Volkswagen Group last week began construction on a new plant in Changsha, capital of Hunan province, as part of its plan to raise production capacity in the nation to more than 4 million units by 2018.
Built by its local joint venture with SAIC Motor Corp, the facility is scheduled to begin operation in 2015 with designed capacity of 300,000 vehicles a year.
It will be the eighth car plant for Volkswagen's joint venture with SAIC.
The German carmaker also has four vehicle plants operated by its other partnership in China with FAW Group.
Volkswagen is just one of many foreign brands racing forward in a new round of expansion.

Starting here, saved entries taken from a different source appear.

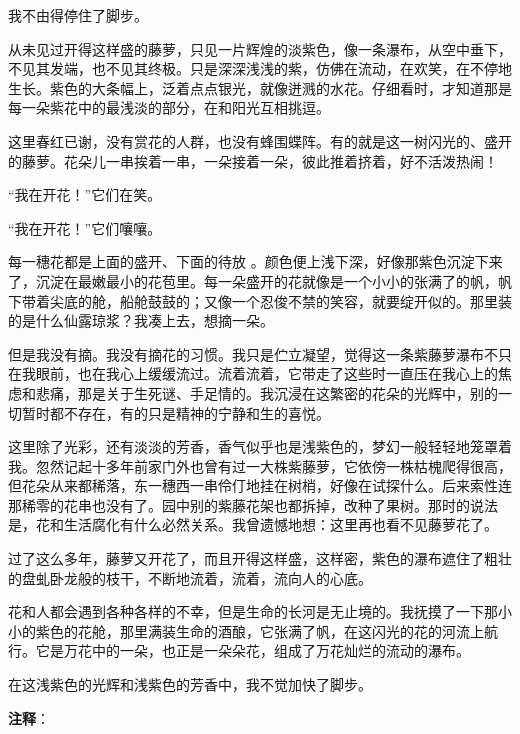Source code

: \documentclass[12pt,UTF-8,openany]{ctexbook}
\begin{document}
\begin{large}
    
    我不由得停住了脚步。
    
    从未见过开得这样盛的藤萝，只见一片辉煌的淡紫色，像一条瀑布，从空中垂下，不见其发端，也不见其终极。只是深深浅浅的紫，仿佛在流动，在欢笑，在不停地生长。紫色的大条幅上，泛着点点银光，就像迸溅的水花。仔细看时，才知道那是每一朵紫花中的最浅淡的部分，在和阳光互相挑逗。
    
    这里春红已谢，没有赏花的人群，也没有蜂围蝶阵。有的就是这一树闪光的、盛开的藤萝。花朵儿一串挨着一串，一朵接着一朵，彼此推着挤着，好不活泼热闹！
    
    “我在开花！”它们在笑。
    
    “我在开花！”它们嚷嚷。
    
    每一穗花都是上面的盛开、下面的待放 。颜色便上浅下深，好像那紫色沉淀下来了，沉淀在最嫩最小的花苞里。每一朵盛开的花就像是一个小小的张满了的帆，帆下带着尖底的舱，船舱鼓鼓的；又像一个忍俊不禁的笑容，就要绽开似的。那里装的是什么仙露琼浆？我凑上去，想摘一朵。
    
    但是我没有摘。我没有摘花的习惯。我只是伫立凝望，觉得这一条紫藤萝瀑布不只在我眼前，也在我心上缓缓流过。流着流着，它带走了这些时一直压在我心上的焦虑和悲痛，那是关于生死谜、手足情的。我沉浸在这繁密的花朵的光辉中，别的一切暂时都不存在，有的只是精神的宁静和生的喜悦。
    
    这里除了光彩，还有淡淡的芳香，香气似乎也是浅紫色的，梦幻一般轻轻地笼罩着我。忽然记起十多年前家门外也曾有过一大株紫藤萝，它依傍一株枯槐爬得很高，但花朵从来都稀落，东一穗西一串伶仃地挂在树梢，好像在试探什么。后来索性连那稀零的花串也没有了。园中别的紫藤花架也都拆掉，改种了果树。那时的说法是，花和生活腐化有什么必然关系。我曾遗憾地想：这里再也看不见藤萝花了。
    
    过了这么多年，藤萝又开花了，而且开得这样盛，这样密，紫色的瀑布遮住了粗壮的盘虬卧龙般的枝干，不断地流着，流着，流向人的心底。
    
    花和人都会遇到各种各样的不幸，但是生命的长河是无止境的。我抚摸了一下那小小的紫色的花舱，那里满装生命的酒酿，它张满了帆，在这闪光的花的河流上航行。它是万花中的一朵，也正是一朵朵花，组成了万花灿烂的流动的瀑布。
    
    在这浅紫色的光辉和浅紫色的芳香中，我不觉加快了脚步。
    
\end{large}


\newpage

\textbf{注释}：

\vspace{-1em}
\end{document}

Last month, General Motors said that it will open four new plants from this year to 2015, lifting the company's total capacity in China by 30 percent to about 5 million vehicles a year.
South Korea's Hyundai Motor recently told Reuters news agency that the company is considering a fourth car plant with designed annual capacity of 300,000 in China, probably in the western region.
Hyundai's subsidiary Kia Motors Corp is currently building its third plant in the country, which will be completed early next year. It will boost the combined manufacturing capacity for Hyundai and Kia to 1.8 million vehicles a year.
Though a latecomer to the market, Ford Motor Co is on track to its largest expansion in 50 years as it doubles total production capacity in China to 1.2 million vehicles by 2015.
Japan's Honda Motor Corp is also moving to add new capacity. Its joint venture with Guangzhou Automobile Co will begin construction on a new production line this year with maximum annual capacity of 240,000 vehicles.
An alluring market outlook and constrained capacity are the main reasons for expansion by foreign brands in China, said analysts.
Although the market has slowed from the strong double-digit growth of 2009 and 2010, the long-term outlook for an upward trend hasn't changed, they said. Ryan Cui, an analyst with LMC Automotive, said the firm forecasts passenger vehicle sales will rebound to 10.5 percent growth this year and a stable increase will continue in the next four to five years.
He added that LMC doesn't foresee any chance of a decline.
Lin Huaibin, an analyst with IHS Automotive, agreed and said that a falling market "is impossible" unless the nation's economic fundamentals change. According to Lin, about 67 of every 1,000 people in China now have cars, a much lower ratio than Western markets.
Analysts also noted that concerns about excess capacity are mainly over domestic carmakers, not Sino-foreign joint ventures. A report released by China Galaxy Securities in January said domestic carmakers on average used only 58 percent of their production capacity last year, while Sino-foreign joint ventures operated at 90 percent.
Lin with IHS said over-capacity could be eased if domestic brands perform better in exports.